Die Revolution marschiert im Kreis, und die Polizei schaut zu. Zu Besuch bei einem Demo-Training in Kreuzberg kurz vor dem 1. Mai.

„Ich bin Georg“, stellte sich einer der Revolutionäre vor, der andere mit „Willy“. Beide leiteten am Sonntagnachmittag auf dem Mariannenplatz ein Demonstrationstraining mit wertvollen Tipps für Einsteiger und Anfänger. Beide sahen so gar nicht aus wie böse vermummte Kreuzberger Autonome, eher wie Schwiegermutters Liebling. Wie also demonstriert man korrekt? Das wichtigste ist: „Bildet Ketten!“

Diesen Schlachtruf gibt zwar schon länger als den 1. Mai in Kreuzberg, die meisten Revolutionäre waren allerdings 1987 noch nicht geboren. Anschließend marschierten die „Ketten“ vor dem Bethanien immer wieder im Kreis, übten das Ausweichen vor Laternen (laut warnen mit dem Ruf „Laterne, Laterne!“), das richtige Tragen von Fahnen, das Beiseiteschubsen von Verfassungsschutzspitzeln und Ähnliches.
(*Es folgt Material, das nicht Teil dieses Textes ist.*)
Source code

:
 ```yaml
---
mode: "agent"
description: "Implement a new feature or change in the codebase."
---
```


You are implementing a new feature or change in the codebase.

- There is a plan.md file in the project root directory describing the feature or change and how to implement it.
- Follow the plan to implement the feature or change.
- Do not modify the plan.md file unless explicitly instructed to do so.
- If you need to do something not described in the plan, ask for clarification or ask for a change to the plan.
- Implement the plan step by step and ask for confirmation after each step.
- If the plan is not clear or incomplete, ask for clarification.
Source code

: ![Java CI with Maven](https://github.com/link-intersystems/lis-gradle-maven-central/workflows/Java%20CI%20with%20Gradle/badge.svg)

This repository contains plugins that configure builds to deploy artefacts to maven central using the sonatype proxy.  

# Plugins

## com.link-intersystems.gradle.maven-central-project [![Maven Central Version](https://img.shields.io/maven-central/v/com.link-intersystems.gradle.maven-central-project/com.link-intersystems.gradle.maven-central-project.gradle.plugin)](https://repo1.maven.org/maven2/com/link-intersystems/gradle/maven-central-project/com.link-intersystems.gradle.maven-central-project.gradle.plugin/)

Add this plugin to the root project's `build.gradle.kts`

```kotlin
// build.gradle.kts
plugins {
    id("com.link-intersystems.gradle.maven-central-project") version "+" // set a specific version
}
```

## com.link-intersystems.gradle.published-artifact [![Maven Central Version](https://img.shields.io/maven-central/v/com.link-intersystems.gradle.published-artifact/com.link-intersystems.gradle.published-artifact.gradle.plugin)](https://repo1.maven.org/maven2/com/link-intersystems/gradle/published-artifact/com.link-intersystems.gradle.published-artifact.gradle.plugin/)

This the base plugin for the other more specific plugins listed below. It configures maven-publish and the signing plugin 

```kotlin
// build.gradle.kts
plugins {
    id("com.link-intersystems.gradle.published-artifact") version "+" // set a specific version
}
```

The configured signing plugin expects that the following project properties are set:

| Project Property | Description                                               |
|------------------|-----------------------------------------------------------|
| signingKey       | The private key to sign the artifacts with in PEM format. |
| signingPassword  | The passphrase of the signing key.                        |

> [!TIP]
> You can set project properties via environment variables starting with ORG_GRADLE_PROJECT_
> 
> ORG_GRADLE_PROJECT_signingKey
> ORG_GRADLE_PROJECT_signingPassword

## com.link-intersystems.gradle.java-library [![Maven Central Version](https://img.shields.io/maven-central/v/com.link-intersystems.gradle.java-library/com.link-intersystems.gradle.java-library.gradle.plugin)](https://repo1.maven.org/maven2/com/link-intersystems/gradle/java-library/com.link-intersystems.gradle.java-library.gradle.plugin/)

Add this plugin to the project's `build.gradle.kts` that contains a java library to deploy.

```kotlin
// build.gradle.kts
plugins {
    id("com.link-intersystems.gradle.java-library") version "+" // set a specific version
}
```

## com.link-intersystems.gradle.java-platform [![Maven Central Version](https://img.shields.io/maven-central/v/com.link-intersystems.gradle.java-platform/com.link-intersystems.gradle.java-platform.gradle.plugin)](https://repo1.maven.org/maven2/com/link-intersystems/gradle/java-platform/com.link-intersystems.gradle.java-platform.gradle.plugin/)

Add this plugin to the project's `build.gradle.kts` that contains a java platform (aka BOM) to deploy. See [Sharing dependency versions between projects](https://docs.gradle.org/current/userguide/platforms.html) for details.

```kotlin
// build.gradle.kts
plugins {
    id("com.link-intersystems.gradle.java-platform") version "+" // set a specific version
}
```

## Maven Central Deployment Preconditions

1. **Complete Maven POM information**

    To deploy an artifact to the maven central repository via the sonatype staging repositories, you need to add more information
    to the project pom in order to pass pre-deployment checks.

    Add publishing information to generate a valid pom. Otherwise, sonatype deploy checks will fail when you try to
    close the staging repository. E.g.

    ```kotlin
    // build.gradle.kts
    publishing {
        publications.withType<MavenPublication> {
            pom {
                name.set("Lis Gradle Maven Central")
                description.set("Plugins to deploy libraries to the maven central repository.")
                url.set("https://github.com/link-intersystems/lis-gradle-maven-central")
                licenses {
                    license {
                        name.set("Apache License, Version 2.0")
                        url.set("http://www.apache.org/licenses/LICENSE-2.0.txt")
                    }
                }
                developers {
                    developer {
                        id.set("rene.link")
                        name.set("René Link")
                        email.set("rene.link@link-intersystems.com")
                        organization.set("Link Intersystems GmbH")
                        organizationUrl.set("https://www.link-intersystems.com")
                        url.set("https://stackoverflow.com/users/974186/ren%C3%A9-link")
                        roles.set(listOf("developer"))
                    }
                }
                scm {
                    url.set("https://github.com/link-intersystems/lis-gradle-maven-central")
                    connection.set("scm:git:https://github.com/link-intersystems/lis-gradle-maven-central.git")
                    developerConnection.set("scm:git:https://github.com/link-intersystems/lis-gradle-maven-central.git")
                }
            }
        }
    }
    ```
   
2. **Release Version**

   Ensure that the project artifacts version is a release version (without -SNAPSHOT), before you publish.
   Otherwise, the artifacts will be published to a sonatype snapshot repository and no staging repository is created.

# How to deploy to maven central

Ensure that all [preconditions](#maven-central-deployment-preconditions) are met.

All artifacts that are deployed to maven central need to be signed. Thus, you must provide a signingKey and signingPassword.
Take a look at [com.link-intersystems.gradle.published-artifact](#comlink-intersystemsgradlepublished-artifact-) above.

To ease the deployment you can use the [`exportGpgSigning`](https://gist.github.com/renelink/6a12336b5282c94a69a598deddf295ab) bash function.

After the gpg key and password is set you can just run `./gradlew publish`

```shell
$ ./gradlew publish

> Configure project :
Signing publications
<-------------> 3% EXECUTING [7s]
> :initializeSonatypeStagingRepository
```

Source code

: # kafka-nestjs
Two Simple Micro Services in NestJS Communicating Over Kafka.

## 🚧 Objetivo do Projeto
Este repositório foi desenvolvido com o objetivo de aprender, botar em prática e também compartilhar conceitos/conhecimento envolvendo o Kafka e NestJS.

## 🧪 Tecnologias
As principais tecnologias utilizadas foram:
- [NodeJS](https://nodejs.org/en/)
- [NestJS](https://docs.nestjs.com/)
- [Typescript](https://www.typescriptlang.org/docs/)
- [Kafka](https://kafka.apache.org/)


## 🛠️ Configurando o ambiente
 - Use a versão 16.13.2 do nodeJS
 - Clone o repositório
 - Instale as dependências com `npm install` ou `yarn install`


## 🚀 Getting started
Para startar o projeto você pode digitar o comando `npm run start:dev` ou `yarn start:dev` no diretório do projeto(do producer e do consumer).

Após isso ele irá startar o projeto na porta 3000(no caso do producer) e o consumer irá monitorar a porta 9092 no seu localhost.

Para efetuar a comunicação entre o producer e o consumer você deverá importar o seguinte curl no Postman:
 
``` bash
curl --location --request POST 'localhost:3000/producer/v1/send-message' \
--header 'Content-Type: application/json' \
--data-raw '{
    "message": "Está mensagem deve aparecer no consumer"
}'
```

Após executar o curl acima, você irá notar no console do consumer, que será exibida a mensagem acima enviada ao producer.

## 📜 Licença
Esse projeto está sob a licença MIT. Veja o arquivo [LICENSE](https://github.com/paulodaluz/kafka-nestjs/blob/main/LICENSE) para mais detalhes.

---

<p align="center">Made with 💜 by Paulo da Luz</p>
Wichtig auch die Warnung: „Verheddert euch nicht im Transparent!“ Auf dem stand groß das Wort „Klassenkampf“. Der Georg betonte denn auch, dass die Demo am 1. Mai einen „starken klassenkämpferischen Ausdruck“ haben müsse.

Deshalb das Training. Zuvor informierten zwei Vertreter der „Roten Hilfe“, einem Verein, der Festgenommene unterstützt, über die rechtliche Lage auf einer Demo: „Wir geben Sicherheit und Informationen, wie man mit staatlicher Repression umgeht.“  Zu diesem Zeitpunkt hatte die staatliche Repression in Form einer Zivilstreife des polizeilichen Staatsschutzes gerade ihren Skoda gestartet und war kurz weggefahren, womöglich um Kaffee zu holen. Verpasst haben sie nichts.

Zuvor hatten die drei Beamten, im Auto sitzend, das Schauspiel mit halb heruntergelassenen Scheiben aus einiger Entfernung betrachtet. Sie machten sich nicht die Mühe auszusteigen, um sich der kreisenden Revolution zu nähern. Gegen Ende würdigten sogar zwei Zivilstreifen die Übungseinheit der Linken. Die Beamten genierten sich nun nicht mehr, sondern standen plaudernd, unbeachtet von den Übenden, vor den Autos.

Nicht plaudern, sondern eisern schweigen sollen festgenommene Demonstranten in der Gefangenensammelstelle, predigte die Rote Hilfe. Nur die Personalien müssten genannt werden, hieß es. Früher hieß die bevorzugt plakatierte Parole „Anna und Arthur halten’s Maul“. Nach Angaben des Internetlexikons Wikipedia ist der Spruch 1987 erfunden worden. Im gleichen Jahr wie der 1. Mai in Kreuzberg.